My colleague Tom Lee wrote last week that a market "blast off" occurs when the Fed cuts and US isn’t in recession. Well folks, it seems pretty unlikely we're in the midst of a recession. And the average return of the S&P 500 index over the six months following one of those non-recessionary cuts is 13.5% and 16.5% over 12 months.
Assuming a cut happens, next year or so could be a very good time indeed for the equities markets, if history is any guide. The US economy seems healthy enough—second quarter gross domestic product growth was 2.1% on an annual basis, according to figures released Friday—and consumer metrics are in good shape. Lending is up, retails sales reached record highs in June, as did spending on motor vehicles and parts dealers.
Of course, this begs the questions why a cut is necessary. John Williams, vice chairman of the Fed's rate-setting committee and head of the regional Fed bank in New York, said last week that "When you have only so much stimulus at your disposal, it pays to act quickly to lower rates at the first sign of economic distress….you don't have to wait until data turns decisively if you can afford to."
In other words, with rates already so low, the Fed would rather cut too soon by anticipating economic weakness than cut rates in response to existing economic weakness where bigger, frequent cuts are necessary but not possible. That implies the Fed is capable of anticipating economic conditions accurately and successfully “manage” a $21 trillion economy. Let's be honest, economists are horrific forecasters.

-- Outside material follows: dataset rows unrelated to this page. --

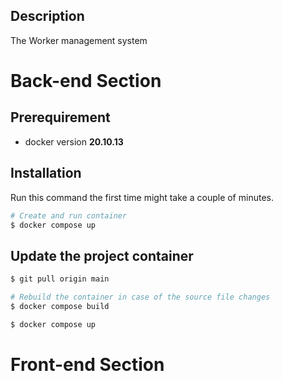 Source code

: 
## Description
 The Worker management system 
 
# Back-end Section

## Prerequirement
- docker version **20.10.13**

## Installation
Run this command the first time might take a couple of minutes.
```bash
# Create and run container
$ docker compose up
```

## Update the project container
```bash
$ git pull origin main

# Rebuild the container in case of the source file changes
$ docker compose build

$ docker compose up
```

# Front-end Section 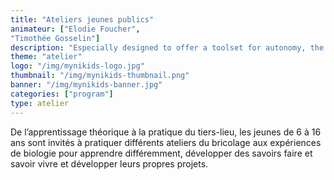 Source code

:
 ```yaml
---
title: "Ateliers jeunes publics"
animateur: ["Elodie Foucher",
"Timothée Gosselin"]
description: "Especially designed to offer a toolset for autonomy, the workshops young public are offered two wednesdays a month."
theme: "atelier"
logo: "/img/mynikids-logo.jpg"
thumbnail: "/img/mynikids-thumbnail.png"
banner: "/img/mynikids-banner.jpg"
categories: ["program"]
type: atelier
---
```


De l’apprentissage théorique à la pratique du tiers-lieu, les jeunes de 6 à 16 ans sont invités à pratiquer différents ateliers du bricolage aux expériences de biologie pour apprendre différemment, développer des savoirs faire et savoir vivre et développer leurs propres projets.
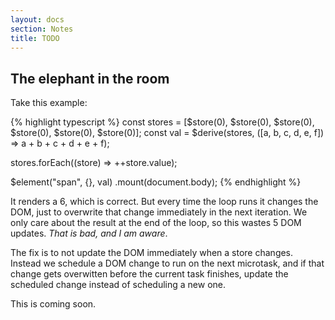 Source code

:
 ```yaml
---
layout: docs
section: Notes
title: TODO
---
```

## The elephant in the room
Take this example:

{% highlight typescript %}
const stores = [$store(0), $store(0), $store(0), $store(0), $store(0), $store(0)];
const val = $derive(stores, ([a, b, c, d, e, f]) => a + b + c + d + e + f);

stores.forEach((store) => ++store.value);

$element("span", {}, val)
.mount(document.body);
{% endhighlight %}

It renders a 6, which is correct. But every time the loop runs it changes the DOM, just to overwrite that change immediately in the next iteration. We only care about the result at the end of the loop, so this wastes 5 DOM updates. *That is bad, and I am aware*.

The fix is to not update the DOM immediately when a store changes. Instead we schedule a DOM change to run on the next microtask, and if that change gets overwitten before the current task finishes, update the scheduled change instead of scheduling a new one.

This is coming soon.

Three of the biggest risks to the U.S. economy are US-China tariffs, slower global growth, and other unexpected geopolitical tensions like Middle East tension. But guess what the other big risk is? Fed policy. We saw last December (S&P 500 down 8% following a Fed hike) how much trouble Fed policy errors can bring to the market. That was the worst ever sell off in equities following a FOMC meeting. Afterward, the Fed pivoted to its now dovish stance. For now this bull market seems to need a dovish Fed, but the Fed needs this bull market. With these two joined at the hip, another market "fight" could get ugly.
The 10-year Treasury note yield is around 2.08 versus 2.05% the Friday before. As noted, CME Fed futures, a pretty accurate indicator of where rates are going, continues to place a 100% probability of at least one cut at the next FOMC meeting and another one in September.
Upcoming: 7/30-31 - FOMC meeting.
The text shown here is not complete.